La administración culpa a la curia por no haber adecuado 800 metros del sendero.

El camino hacia la cima del cerro siempre fue azaroso, una empinada ruta que lleva a la redención, el perdón, la tranquilidad y, a veces, a la muerte. Uno tras otro los peregrinos se esfuerzan por sobreponerse al dolor en los músculos y al peso de sus propias culpas. El vehículo de la expiación son el sudor y la fatiga. Son miles por día. Como hormigas trepan y descienden por la senda que conduce hasta la iglesia de Monserrate. Los cálculos hablan del ascenso de 120 mil personas por día durante la Semana Santa, todas queriendo acercarse 3.152 metros más a Dios: dichosos quienes logran llegar a la cima del monte Everest.

Todo esto es un asunto del pasado, una postal de otra época. Como reza el poema de Edgar Allan Poe: “Nunca más”, o al menos, no esta Semana Santa. Contradiciendo las declaraciones de hace un par de semanas, la administración distrital advirtió que mantendrá cerrado el camino que va a Monserrate debido a los problemas que aún persisten en un tramo del sendero y que, en opinión de la Dirección de Prevención y Atención de Emergencias (DPAE), aún no tiene las condiciones de seguridad necesarias para permitir el ascenso de los bogotanos.

La Contraloría y la Personería distritales ya habían emitido advertencias acerca de los riesgos que podría representar la reapertura del camino, teniendo en cuenta la gran afluencia de público durante la Semana Santa.

Guillermo Escobar, director de la DPAE, explica que los problemas se presentan en un tramo de 800 metros, perteneciente a la curia y no al Distrito, en donde aún no se han efectuado los trabajos para garantizar la solidez del suelo, como lo indicó la institución en un diagnóstico emitido en 2009.

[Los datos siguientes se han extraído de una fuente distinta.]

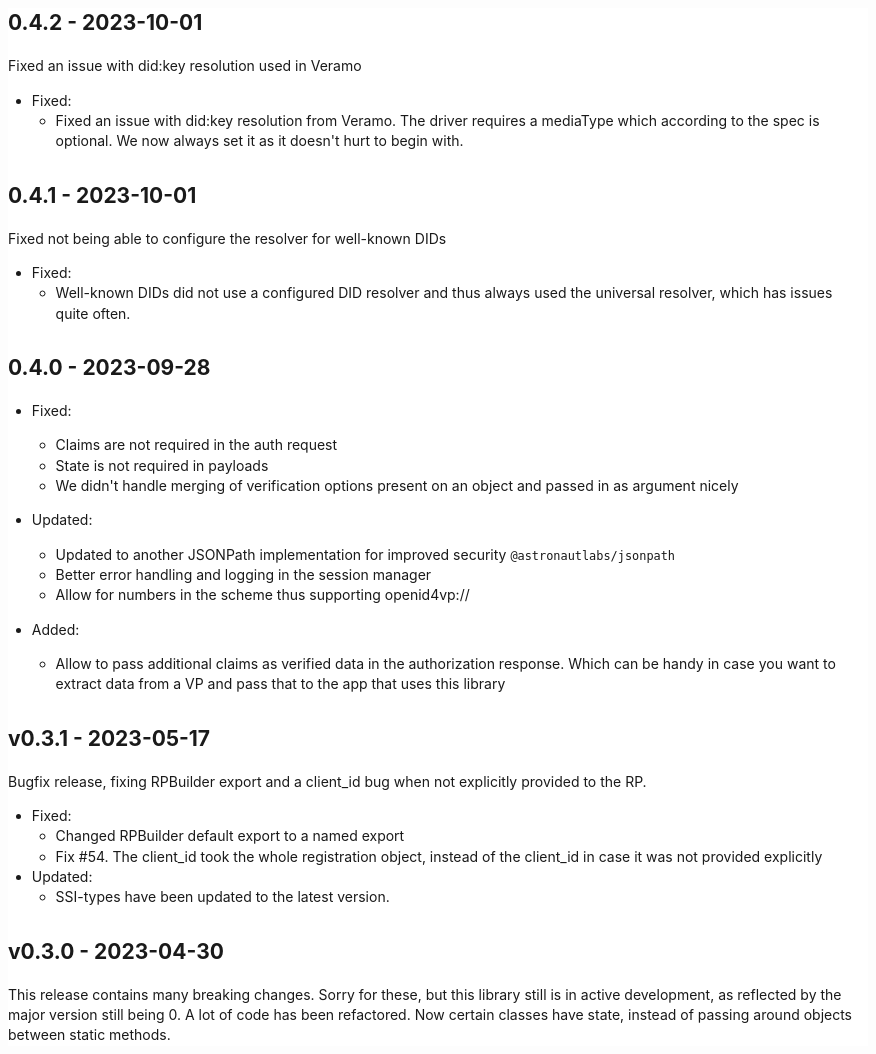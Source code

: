 ## 0.4.2 - 2023-10-01

Fixed an issue with did:key resolution used in Veramo

- Fixed:
    - Fixed an issue with did:key resolution from Veramo. The driver requires a mediaType which according to the spec is
      optional. We now always set it as it doesn't hurt to begin with.

## 0.4.1 - 2023-10-01

Fixed not being able to configure the resolver for well-known DIDs

- Fixed:
    - Well-known DIDs did not use a configured DID resolver and thus always used the universal resolver, which has
      issues quite often.

## 0.4.0 - 2023-09-28

- Fixed:
    - Claims are not required in the auth request
    - State is not required in payloads
    - We didn't handle merging of verification options present on an object and passed in as argument nicely

- Updated:
    - Updated to another JSONPath implementation for improved security `@astronautlabs/jsonpath`
    - Better error handling and logging in the session manager
    - Allow for numbers in the scheme thus supporting openid4vp://

- Added:
    - Allow to pass additional claims as verified data in the authorization response. Which can be handy in case you
      want to extract data from a VP and pass that to the app that uses this library

## v0.3.1 - 2023-05-17

Bugfix release, fixing RPBuilder export and a client_id bug when not explicitly provided to the RP.

- Fixed:
    - Changed RPBuilder default export to a named export
    - Fix #54. The client_id took the whole registration object, instead of the client_id in case it was not provided
      explicitly
- Updated:
    - SSI-types have been updated to the latest version.

## v0.3.0 - 2023-04-30

This release contains many breaking changes. Sorry for these, but this library still is in active development, as
reflected by the major version still being 0.
A lot of code has been refactored. Now certain classes have state, instead of passing around objects between static
methods.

El camino fue cerrado por primera vez en marzo del año pasado. Las obras, con un costo de $2 mil millones, pretendían arreglar las condiciones de 2.200 metros del sendero de ascenso al cerro con la construcción de 14 alcantarillas, taludes, anclajes, un túnel falso de 35 metros para impedir que los deslizamientos afecten el camino, 1.662 metros de cunetas, entre otra serie de intervenciones, según informó el Instituto Distrital de Recreación y Deporte (IDRD), entidad encargada de las obras.

Esta no es la primera vez que el sendero a Monserrate es refaccionado. Antes de 1980, no estaba recubierto con losas de piedra, sino que era apenas una trocha cualquiera que surcaba una de las caras de la montaña. Por ella, esquivando las piedras, subían los miles de bogotanos que, desde 1640 (año de construcción del santuario), han escalado la escarpada ladera para elevar sus plegarias más arriba de los ruidos y congestiones de Bogotá, como si el agite de la ciudad impidiera que el mensaje llegara a los cielos. En su momento fue Hernando Durán Dussán, alcalde entre 1978 y 1982, el encargado de inaugurar el nuevo camino, más ancho y cómodo.

Pese a los anuncios que la Alcaldía había hecho en días pasados, en los que se aseguraba que el sendero estaría habilitado para esta fecha religiosa, los fieles seguidores del Señor Caído deberán expiar rápidamente sus culpas o pedir aceleradamente los favores divinos durante los pocos minutos que dura el recorrido en teleférico y funicular, únicos medios durante esta Semana Santa para acceder a Monserrate.